The Spear Cuts Through Water by Simon Jimenez

Summary

Two warriors shepherd an ancient god across a broken land to end the tyrannical reign of a royal family in this new epic fantasy from the author of The Vanished Birds.

The people suffer under the centuries-long rule of the Moon Throne. The royal family—the despotic emperor and his monstrous sons, the Three Terrors—hold the countryside in their choking grip. They bleed the land and oppress the citizens with the frightful powers they inherited from the god locked under their palace.

But that god cannot be contained forever.

With the aid of Jun, a guard broken by his guilt-stricken past, and Keema, an outcast fighting for his future, the god escapes from her royal captivity and flees from her own children, the triplet Terrors who would drag her back to her unholy prison. And so it is that she embarks with her young companions on a five-day pilgrimage in search of freedom—and a way to end the Moon Throne forever. The journey ahead will be more dangerous than any of them could have imagined.

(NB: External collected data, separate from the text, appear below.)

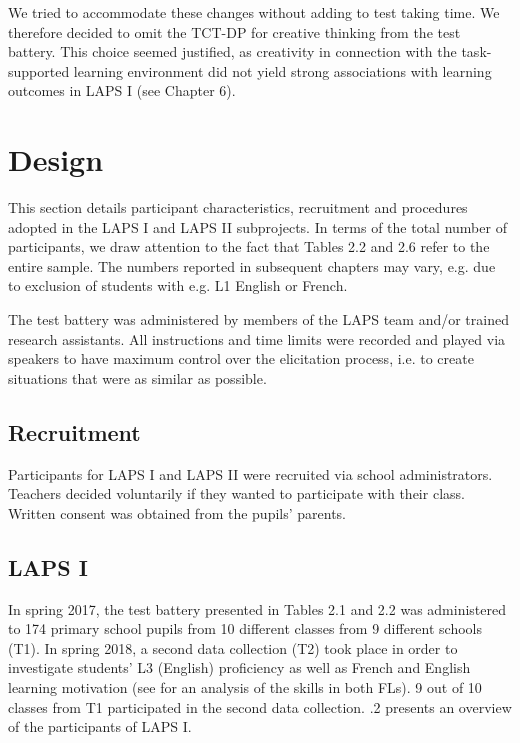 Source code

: \documentclass[output=paper]{langsci/langscibook}
\begin{document}
We tried to accommodate these changes without adding to test taking time. We therefore decided to omit the TCT-DP for creative thinking from the test battery. This choice seemed justified, as creativity in connection with the task-supported learning environment did not yield strong associations with learning outcomes in LAPS I (see Chapter 6). 

\section{Design}

This section details participant characteristics, recruitment and procedures adopted in the LAPS I and LAPS II subprojects. In terms of the total number of participants, we draw attention to the fact that Tables 2.2 and 2.6 refer to the entire sample. The numbers reported in subsequent chapters may vary, e.g. due to exclusion of students with e.g. L1 English or French. 

The test battery was administered by members of the LAPS team and/or trained research assistants. All instructions and time limits were recorded and played via speakers to have maximum control over the elicitation process, i.e. to create situations that were as similar as possible. 

 \subsection{Recruitment}


Participants for LAPS I and LAPS II were recruited via school administrators. Teachers decided voluntarily if they wanted to participate with their class. Written consent was obtained from the pupils’ parents. 

 \subsection{LAPS I}


In spring 2017, the test battery presented in Tables 2.1 and 2.2 was administered to 174 primary school pupils from 10 different classes from 9 different schools (T1). In spring 2018, a second data collection (T2) took place in order to investigate students’ L3 (English) proficiency as well as French and English learning motivation (see \citealt{BertheleUdry2019} for an analysis of the skills in both FLs). 9 out of 10 classes from T1 participated in the second data collection. .2 presents an overview of the participants of LAPS I.
\end{document}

Both a sweeping adventure story and an intimate exploration of identity, legacy, and belonging, The Spear Cuts Through Water is an ambitious and profound saga that will transport and transform you—and is like nothing you’ve ever read before.

Review

There are a lot of reviews that already do a great job of talking about this book and I’m feeling a little daunted as I sit down to add my two cents. Many of the reviews I’ve read discuss the book’s beautiful and inventive writing, especially the use of different perspectives and the overall narrative framing of the story being presented to the spirits of relevant “characters” in the inverted theater. I love these writing choices because of how brilliantly they help convey the deeply personal story of Keema and Jun that also touches many lives and has a massive historical scope/importance at the same time. The multiple perspectives, especially the small interjections from the voices of passing characters throughout, help make the book feel so humanizing and intimate as it explores widespread injustice, suffering, and the simultaneous importance and insignificance of our lives as time passes. The head-hopping is also used really well as we learn more about the Moon and the bond between Keema and Jun develops.

There are so many parts of this book that are incredibly dark and horrific but manage to end up also being beautiful and moving somehow: the Defect tortoise’s grotesque life and death lead to it becoming a kind of herald to its fellow tortoises who are still alive; the Third Terror’s abuse creates a combination of innocence, desperation for affection, and raw brutality that broke my heart as it was depicted; Shan saves a horribly maimed man from his prison and makes his final days as peaceful and enjoyable as possible as he delights in the rain.

All of this – the hugeness and smallness of the story and the cruelty intertwined with hope and a deep regard for life – made reading this book really emotional for me and also amazed me because of how deft it felt, for lack of a better word. In my opinion it is deserving of all of the praise it has received and more. This book could have fit a number of 2025 bingo squares but I chose it for the LGBTQ square because, of course, The Spear Cuts Through Water is “a love story to its blade-dented bone.”